The current ubiquitous iteration of flat is less pretty and more utilitarian, eschewing a delicate bow for a clean shell my friend lovingly(?) calls a “foot condom.” Square toes and sock-like flexibility add to the contemporary feel. In some ways, they’ve become the ballet flats of Brooklyn—for those who want to be minimalist but also just-different-enough-to-be-interesting.

Photo via

Photo via

But then Mansur Gavriel showed their new collection and I immediately spotted the candy-colored flats with the elongated vamp—dainty bow included. For reasons I’m still trying to sort out, I knew I had to have them. While my aforementioned friend maintained she needed another five years before she could slip her toes into ballerina shoes again, I found that many other people I know felt the same as I did.

Is it just the relatively affordable price point that’s attracting me, given MG’s footwear usually sells for $100+ more? Or perhaps it’s the bold red hue that immediately reminds me of the time I dyed my pointe shoes crimson to play Snow White in an adolescent ballet production?

The high vamp feels modern in aesthetic while also being practical for the real-life dancer (and ex-dancer, and ugly-feet commisterator)—that is, it will cover my bunions. Unlike the iconic Repetto style, these feel more like chic flats made for adults instead of ones made for pre-schoolers. And based on the brand’s website, everyone seems to agree—most colors are sold out, including those on pre-order.
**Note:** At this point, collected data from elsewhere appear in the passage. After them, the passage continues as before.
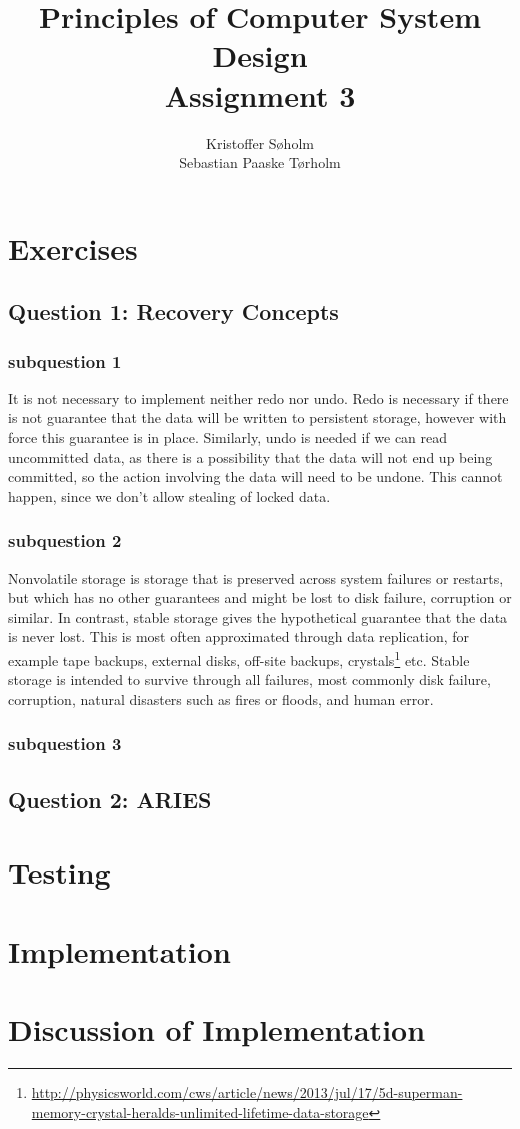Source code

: \documentclass[11pt,a4paper]{article}
\title{Principles of Computer System Design\\Assignment 3}
\author{Kristoffer Søholm\\Sebastian Paaske Tørholm}
\begin{document}
\maketitle

\section{Exercises}
\subsection{Question 1: Recovery Concepts}
\subsubsection{subquestion 1}
It is not necessary to implement neither redo nor undo. Redo is necessary if
there is not guarantee that the data will be written to persistent storage,
however with force this guarantee is in place. Similarly, undo is needed if we
can read uncommitted data, as there is a possibility that the data will not end
up being committed, so the action involving the data will need to be undone.
This cannot happen, since we don't allow stealing of locked data.

\subsubsection{subquestion 2}
Nonvolatile storage is storage that is preserved across system failures or
restarts, but which has no other guarantees and might be lost to disk failure,
corruption or similar. In contrast, stable storage gives the hypothetical
guarantee that the data is never lost. This is most often approximated through
data replication, for example tape backups, external disks, off-site backups,
crystals\footnote{\url{http://physicsworld.com/cws/article/news/2013/jul/17/5d-superman-memory-crystal-heralds-unlimited-lifetime-data-storage}} etc. 
Stable storage is intended to survive through all failures, most commonly disk
failure, corruption, natural disasters such as fires or floods, and human
error.

\subsubsection{subquestion 3}


\subsection{Question 2: ARIES}


\section{Testing}

\section{Implementation}

\section{Discussion of Implementation}
\end{document}
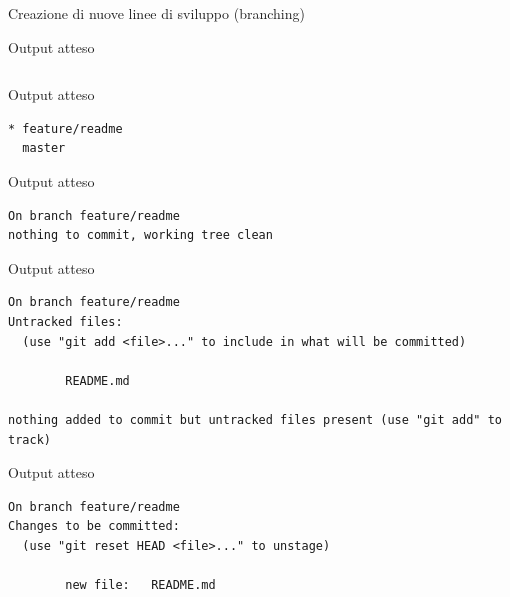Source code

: \documentclass[xcolor=dvipsnames,presentation]{beamer}
\begin{document}
\begin{frame}{Creazione di nuove linee di sviluppo (branching)}
\begin{block}{Output atteso}
\begin{Verbatim}[fontsize=\scriptsize]
        \end{Verbatim}
    \end{block}
    \begin{block}{Output atteso}
        \begin{Verbatim}[fontsize=\scriptsize]
* feature/readme
  master
        \end{Verbatim}
    \end{block}
    \begin{block}{Output atteso}
        \begin{Verbatim}[fontsize=\scriptsize]
On branch feature/readme
nothing to commit, working tree clean
        \end{Verbatim}
    \end{block}
    \begin{block}{Output atteso}
        \begin{Verbatim}[fontsize=\scriptsize]
On branch feature/readme
Untracked files:
  (use "git add <file>..." to include in what will be committed)

        README.md

nothing added to commit but untracked files present (use "git add" to track)
        \end{Verbatim}
    \end{block}
    \begin{block}{Output atteso}
        \begin{Verbatim}[fontsize=\scriptsize]
On branch feature/readme
Changes to be committed:
  (use "git reset HEAD <file>..." to unstage)

        new file:   README.md


\end{Verbatim}
\end{block}
\end{frame}
\end{document}
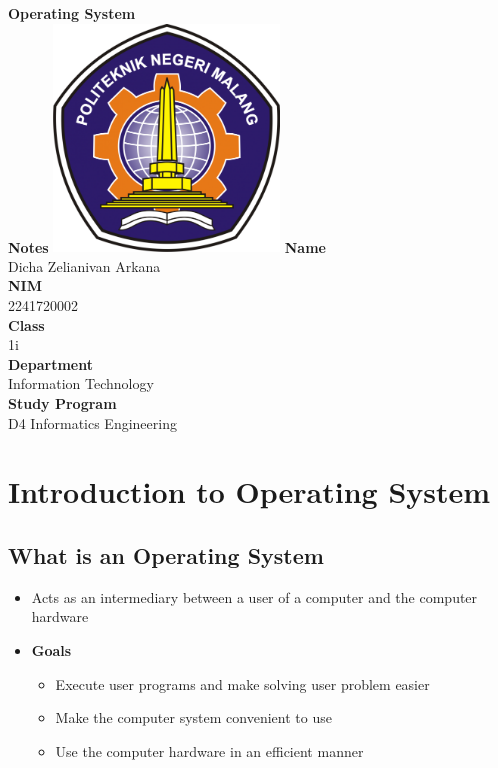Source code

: \documentclass[12pt,titlepage]{article}
\newcommand{\vSubject}{Operating System}
\newcommand{\vSubtitle}{Notes}
\newcommand{\vName}{Dicha Zelianivan Arkana}
\newcommand{\vNIM}{2241720002}
\newcommand{\vClass}{1i}
\newcommand{\vDepartment}{Information Technology}
\newcommand{\vStudyProgram}{D4 Informatics Engineering}
\begin{document}
\begin{titlepage}
    \centering
    \vfill
    {\bfseries\LARGE
        \vSubject\\
        \vskip0.25cm
        \vSubtitle
    }
    \vfill
    \includegraphics[width=6cm]{images/polinema-logo.png}
    \vfill
    {
        \textbf{Name}\\
        \vName\\
        \vskip0.5cm
        \textbf{NIM}\\
        \vNIM\\
        \vskip0.5cm
        \textbf{Class}\\
        \vClass\\
        \vskip0.5cm
        \textbf{Department}\\
        \vDepartment\\
        \vskip0.5cm
        \textbf{Study Program}\\
        \vStudyProgram
    }
\end{titlepage}

\tableofcontents

\newpage

\section{Introduction to Operating System}
\subsection{What is an Operating System}
\begin{itemize}
    \item Acts as an intermediary between a user of a computer and the computer hardware
    \item {
        \textbf{Goals}
        \begin{itemize}
            \item Execute user programs and make solving user problem easier
            \item Make the computer system convenient to use
            \item Use the computer hardware in an efficient manner
        \end{itemize}
    }
\end{itemize}
\end{document}
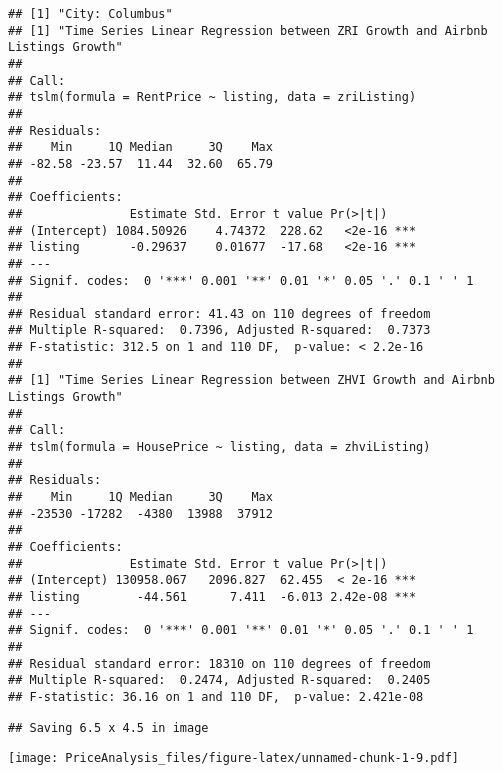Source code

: \documentclass[
]{article}
\begin{document}
\begin{verbatim}
## [1] "City: Columbus"
## [1] "Time Series Linear Regression between ZRI Growth and Airbnb Listings Growth"
## 
## Call:
## tslm(formula = RentPrice ~ listing, data = zriListing)
## 
## Residuals:
##    Min     1Q Median     3Q    Max 
## -82.58 -23.57  11.44  32.60  65.79 
## 
## Coefficients:
##               Estimate Std. Error t value Pr(>|t|)    
## (Intercept) 1084.50926    4.74372  228.62   <2e-16 ***
## listing       -0.29637    0.01677  -17.68   <2e-16 ***
## ---
## Signif. codes:  0 '***' 0.001 '**' 0.01 '*' 0.05 '.' 0.1 ' ' 1
## 
## Residual standard error: 41.43 on 110 degrees of freedom
## Multiple R-squared:  0.7396, Adjusted R-squared:  0.7373 
## F-statistic: 312.5 on 1 and 110 DF,  p-value: < 2.2e-16
## 
## [1] "Time Series Linear Regression between ZHVI Growth and Airbnb Listings Growth"
## 
## Call:
## tslm(formula = HousePrice ~ listing, data = zhviListing)
## 
## Residuals:
##    Min     1Q Median     3Q    Max 
## -23530 -17282  -4380  13988  37912 
## 
## Coefficients:
##               Estimate Std. Error t value Pr(>|t|)    
## (Intercept) 130958.067   2096.827  62.455  < 2e-16 ***
## listing        -44.561      7.411  -6.013 2.42e-08 ***
## ---
## Signif. codes:  0 '***' 0.001 '**' 0.01 '*' 0.05 '.' 0.1 ' ' 1
## 
## Residual standard error: 18310 on 110 degrees of freedom
## Multiple R-squared:  0.2474, Adjusted R-squared:  0.2405 
## F-statistic: 36.16 on 1 and 110 DF,  p-value: 2.421e-08
\end{verbatim}

\begin{verbatim}
## Saving 6.5 x 4.5 in image
\end{verbatim}

\texttt{[image: PriceAnalysis\_files/figure-latex/unnamed-chunk-1-9.pdf]}
\end{document}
More evidence of the hype around these “Dream Ballerinas”: this Saturday, April 13th, the Soho store is holding a special event from 1-6pm where you can shop the new shoes and get them monogrammed. Will I be there? Yes, and probably early.

What this all means is by the time summer hits (the site says pre-order pairs ship mid-June), we’ll be seeing a lot of ballet flats taking center stage. Again.